De rechtbank heeft met juistheid geoordeeld dat het medisch onderzoek van de verzekeringsartsen voldoende volledig en zorgvuldig is geweest. De verzekeringsarts heeft het dossier bestudeerd en appellante gezien op het spreekuur waar hij haar lichamelijk en psychisch heeft onderzocht. Naar aanleiding van zijn bevindingen heeft hij beperkingen aangenomen ten aanzien van fysieke en mentale belasting, de fysieke werkomgeving en het arbeidspatroon. Deze beperkingen zijn neergelegd in een Functionele Mogelijkheden Lijst (FML). De verzekeringsarts bezwaar en beroep heeft dossierstudie verricht en appellante onderzocht. Bij zijn beoordeling heeft deze arts tevens de door hem verkregen informatie van de huisarts betrokken. De verzekeringsarts bezwaar en beroep heeft na heroverweging geconcludeerd dat verdergaande beperkingen ten aanzien van de lichamelijke en psychische belastbaarheid niet aan de orde zijn en dat er volgens de Standaard verminderde arbeidsduur geen indicatie is voor een urenbeperking.
4.2.
De door appellante in hoger beroep toegezonden aanvullende stukken geven geen aanleiding het oordeel van de rechtbank onjuist te achten. De verzekeringsarts bezwaar en beroep heeft in reactie op deze stukken opgemerkt de medicijnen die appellante gebruikt slechts een tijdelijk effect geven op de rijvaardigheid, zodat een beperking op het besturen van voertuigen niet aan de orde is. Verder heeft deze arts terecht te kennen gegeven dat de ingediende stukken geen aanleiding geven om het eerder ingenomen standpunt te wijzigen, omdat de stukken deels reeds bij de beoordeling zijn betrokken en deels niet zien op de gezondheidstoestand van appellante ten tijde hier in geding.
4.3.
Uitgaande van de juistheid van de vastgestelde belastbaarheid van appellante, zoals neergelegd in de FML, zijn de door de arbeidsdeskundige aan de schatting ten grondslag gelegde functies in medisch opzicht passend. Van belang is, gelet op appellantes stelling dat de functies niet passend zijn omdat zij medicijnen slikt die de rijvaardigheid beïnvloeden, dat in deze functies blijkens de functiebeschrijvingen het beroepsmatig besturen van voertuigen niet voor komt.
4.4.
Gelet op de overwegingen 4.1 tot en met 4.3 slaagt het hoger beroep niet en dient de aangevallen uitspraak te worden bevestigd.

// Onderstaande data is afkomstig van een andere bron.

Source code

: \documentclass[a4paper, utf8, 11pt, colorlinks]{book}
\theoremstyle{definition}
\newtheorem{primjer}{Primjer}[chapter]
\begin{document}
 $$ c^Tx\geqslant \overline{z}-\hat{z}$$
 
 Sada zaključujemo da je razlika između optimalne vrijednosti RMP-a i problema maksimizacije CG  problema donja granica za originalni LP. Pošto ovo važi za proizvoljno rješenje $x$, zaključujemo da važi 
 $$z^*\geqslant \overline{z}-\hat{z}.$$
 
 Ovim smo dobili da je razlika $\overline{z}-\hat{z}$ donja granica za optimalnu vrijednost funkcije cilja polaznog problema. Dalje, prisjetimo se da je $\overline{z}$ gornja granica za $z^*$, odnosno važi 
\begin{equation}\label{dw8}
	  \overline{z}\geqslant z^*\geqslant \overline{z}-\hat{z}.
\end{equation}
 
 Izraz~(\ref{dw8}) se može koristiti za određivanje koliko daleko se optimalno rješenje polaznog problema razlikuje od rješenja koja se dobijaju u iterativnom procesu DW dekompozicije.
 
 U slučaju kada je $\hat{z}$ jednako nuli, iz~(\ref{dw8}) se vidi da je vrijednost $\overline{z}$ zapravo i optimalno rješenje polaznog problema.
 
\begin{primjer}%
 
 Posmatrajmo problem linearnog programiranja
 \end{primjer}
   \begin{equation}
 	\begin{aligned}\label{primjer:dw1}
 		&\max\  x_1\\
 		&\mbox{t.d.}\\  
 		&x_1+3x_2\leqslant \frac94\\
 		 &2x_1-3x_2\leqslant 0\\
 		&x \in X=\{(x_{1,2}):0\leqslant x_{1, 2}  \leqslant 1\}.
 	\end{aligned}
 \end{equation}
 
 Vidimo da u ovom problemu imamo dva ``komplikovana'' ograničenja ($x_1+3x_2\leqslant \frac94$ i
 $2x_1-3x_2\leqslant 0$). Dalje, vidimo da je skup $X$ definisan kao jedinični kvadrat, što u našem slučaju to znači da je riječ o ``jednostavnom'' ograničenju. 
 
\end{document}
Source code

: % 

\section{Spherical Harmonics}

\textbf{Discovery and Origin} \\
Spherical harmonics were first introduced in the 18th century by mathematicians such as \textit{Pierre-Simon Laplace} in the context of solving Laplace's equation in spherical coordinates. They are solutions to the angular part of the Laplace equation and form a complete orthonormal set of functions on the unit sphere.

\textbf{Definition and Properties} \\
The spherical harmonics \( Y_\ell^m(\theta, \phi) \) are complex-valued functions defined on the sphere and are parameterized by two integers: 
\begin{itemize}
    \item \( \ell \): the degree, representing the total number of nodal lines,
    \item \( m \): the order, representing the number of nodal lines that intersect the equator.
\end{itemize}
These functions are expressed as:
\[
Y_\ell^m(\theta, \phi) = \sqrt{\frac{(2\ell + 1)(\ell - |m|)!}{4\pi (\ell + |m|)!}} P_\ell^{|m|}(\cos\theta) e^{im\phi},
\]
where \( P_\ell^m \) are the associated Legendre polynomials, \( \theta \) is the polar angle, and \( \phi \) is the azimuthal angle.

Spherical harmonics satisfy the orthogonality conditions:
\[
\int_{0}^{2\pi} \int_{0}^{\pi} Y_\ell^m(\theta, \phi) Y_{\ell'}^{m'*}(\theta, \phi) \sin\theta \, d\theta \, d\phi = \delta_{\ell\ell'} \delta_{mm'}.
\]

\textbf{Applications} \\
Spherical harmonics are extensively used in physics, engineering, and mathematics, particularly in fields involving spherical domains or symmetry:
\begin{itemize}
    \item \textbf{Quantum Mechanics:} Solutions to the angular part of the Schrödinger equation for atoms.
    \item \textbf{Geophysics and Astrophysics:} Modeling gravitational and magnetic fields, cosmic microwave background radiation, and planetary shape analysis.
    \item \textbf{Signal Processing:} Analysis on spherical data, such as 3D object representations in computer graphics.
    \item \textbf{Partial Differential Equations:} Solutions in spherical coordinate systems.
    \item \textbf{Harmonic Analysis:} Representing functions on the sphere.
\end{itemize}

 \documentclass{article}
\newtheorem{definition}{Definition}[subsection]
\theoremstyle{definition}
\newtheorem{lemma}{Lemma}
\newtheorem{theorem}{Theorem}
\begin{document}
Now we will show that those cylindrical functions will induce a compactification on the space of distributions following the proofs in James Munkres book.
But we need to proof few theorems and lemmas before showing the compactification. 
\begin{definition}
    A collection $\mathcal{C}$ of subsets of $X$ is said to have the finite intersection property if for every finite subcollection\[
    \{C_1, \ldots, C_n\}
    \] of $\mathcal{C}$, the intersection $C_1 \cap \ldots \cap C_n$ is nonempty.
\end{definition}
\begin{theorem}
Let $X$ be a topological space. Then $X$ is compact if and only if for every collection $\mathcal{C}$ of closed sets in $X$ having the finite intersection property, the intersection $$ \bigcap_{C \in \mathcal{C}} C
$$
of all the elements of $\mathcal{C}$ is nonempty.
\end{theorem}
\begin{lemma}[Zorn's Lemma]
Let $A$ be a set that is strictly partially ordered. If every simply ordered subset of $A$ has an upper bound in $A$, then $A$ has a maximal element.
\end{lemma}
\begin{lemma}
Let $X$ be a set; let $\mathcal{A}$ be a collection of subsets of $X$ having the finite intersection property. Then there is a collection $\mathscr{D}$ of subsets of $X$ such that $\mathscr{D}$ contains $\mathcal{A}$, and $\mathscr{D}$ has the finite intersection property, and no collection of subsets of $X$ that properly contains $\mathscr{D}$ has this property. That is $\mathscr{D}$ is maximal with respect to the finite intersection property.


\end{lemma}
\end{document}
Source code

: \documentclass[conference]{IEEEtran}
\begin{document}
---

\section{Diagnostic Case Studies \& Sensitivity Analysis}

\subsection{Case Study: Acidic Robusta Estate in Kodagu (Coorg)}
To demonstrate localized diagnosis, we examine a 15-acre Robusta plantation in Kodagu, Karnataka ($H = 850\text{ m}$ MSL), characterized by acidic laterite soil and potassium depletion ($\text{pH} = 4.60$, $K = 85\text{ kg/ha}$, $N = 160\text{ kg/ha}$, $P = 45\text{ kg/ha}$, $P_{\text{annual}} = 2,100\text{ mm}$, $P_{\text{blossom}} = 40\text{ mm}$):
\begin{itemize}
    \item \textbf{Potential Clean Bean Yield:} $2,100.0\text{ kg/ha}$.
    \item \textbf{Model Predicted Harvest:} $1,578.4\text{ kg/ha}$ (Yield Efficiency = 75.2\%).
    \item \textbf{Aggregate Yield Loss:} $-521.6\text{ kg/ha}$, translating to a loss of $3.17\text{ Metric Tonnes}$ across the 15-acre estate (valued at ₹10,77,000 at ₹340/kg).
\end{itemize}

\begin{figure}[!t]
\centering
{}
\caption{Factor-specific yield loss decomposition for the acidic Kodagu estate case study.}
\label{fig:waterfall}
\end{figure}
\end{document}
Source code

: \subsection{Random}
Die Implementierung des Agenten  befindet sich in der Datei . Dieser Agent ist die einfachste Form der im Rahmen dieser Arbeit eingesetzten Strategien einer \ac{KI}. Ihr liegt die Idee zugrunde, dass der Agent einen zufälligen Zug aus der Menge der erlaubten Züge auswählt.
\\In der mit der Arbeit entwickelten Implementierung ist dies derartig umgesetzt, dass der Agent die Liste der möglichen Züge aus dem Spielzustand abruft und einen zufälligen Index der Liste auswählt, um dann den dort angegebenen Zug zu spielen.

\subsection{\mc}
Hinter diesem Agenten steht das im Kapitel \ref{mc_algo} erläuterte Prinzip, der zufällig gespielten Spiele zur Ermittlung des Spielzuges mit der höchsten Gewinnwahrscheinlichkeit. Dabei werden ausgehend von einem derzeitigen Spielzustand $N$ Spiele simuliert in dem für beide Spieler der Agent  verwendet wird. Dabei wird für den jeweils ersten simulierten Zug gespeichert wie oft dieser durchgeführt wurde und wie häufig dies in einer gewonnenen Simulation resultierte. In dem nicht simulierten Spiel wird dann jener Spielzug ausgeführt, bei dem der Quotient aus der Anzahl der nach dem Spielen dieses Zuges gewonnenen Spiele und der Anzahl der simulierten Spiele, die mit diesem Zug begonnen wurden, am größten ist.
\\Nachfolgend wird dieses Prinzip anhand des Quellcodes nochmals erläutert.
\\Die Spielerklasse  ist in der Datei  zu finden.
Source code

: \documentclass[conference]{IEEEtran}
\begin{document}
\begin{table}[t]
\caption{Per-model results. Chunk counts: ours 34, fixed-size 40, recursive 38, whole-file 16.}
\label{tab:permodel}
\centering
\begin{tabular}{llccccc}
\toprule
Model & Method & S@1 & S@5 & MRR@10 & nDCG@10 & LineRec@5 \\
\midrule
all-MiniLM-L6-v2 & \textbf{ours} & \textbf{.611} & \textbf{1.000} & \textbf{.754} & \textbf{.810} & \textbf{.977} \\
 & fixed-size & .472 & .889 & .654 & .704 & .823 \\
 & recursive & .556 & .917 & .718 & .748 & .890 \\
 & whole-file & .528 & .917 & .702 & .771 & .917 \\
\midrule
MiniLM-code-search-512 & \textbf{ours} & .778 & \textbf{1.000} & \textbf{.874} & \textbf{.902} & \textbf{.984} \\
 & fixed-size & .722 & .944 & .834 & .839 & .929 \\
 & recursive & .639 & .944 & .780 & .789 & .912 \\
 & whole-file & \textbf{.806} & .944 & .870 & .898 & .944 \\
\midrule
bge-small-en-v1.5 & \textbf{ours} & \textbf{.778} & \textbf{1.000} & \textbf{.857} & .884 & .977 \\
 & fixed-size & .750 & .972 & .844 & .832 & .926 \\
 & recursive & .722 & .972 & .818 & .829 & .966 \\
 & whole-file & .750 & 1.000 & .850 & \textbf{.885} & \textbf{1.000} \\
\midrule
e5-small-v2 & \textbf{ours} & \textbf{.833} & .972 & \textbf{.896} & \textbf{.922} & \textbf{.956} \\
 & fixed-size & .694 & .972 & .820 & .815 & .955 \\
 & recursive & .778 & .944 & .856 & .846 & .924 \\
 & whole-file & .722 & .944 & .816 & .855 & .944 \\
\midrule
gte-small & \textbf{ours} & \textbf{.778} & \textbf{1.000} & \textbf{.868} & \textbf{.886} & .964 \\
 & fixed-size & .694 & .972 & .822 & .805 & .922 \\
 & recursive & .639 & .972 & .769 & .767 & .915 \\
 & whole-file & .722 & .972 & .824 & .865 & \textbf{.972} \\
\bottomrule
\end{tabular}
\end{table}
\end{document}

5. Er bestaat geen aanleiding voor een proceskostenveroordeling.

BESLISSING

De Centrale Raad van Beroep bevestigt de aangevallen uitspraak.
Deze uitspraak is gedaan door D.J. van der Vos, in tegenwoordigheid van S. Aaliouli als griffier. De beslissing is uitgesproken in het openbaar op 16 februari 2014.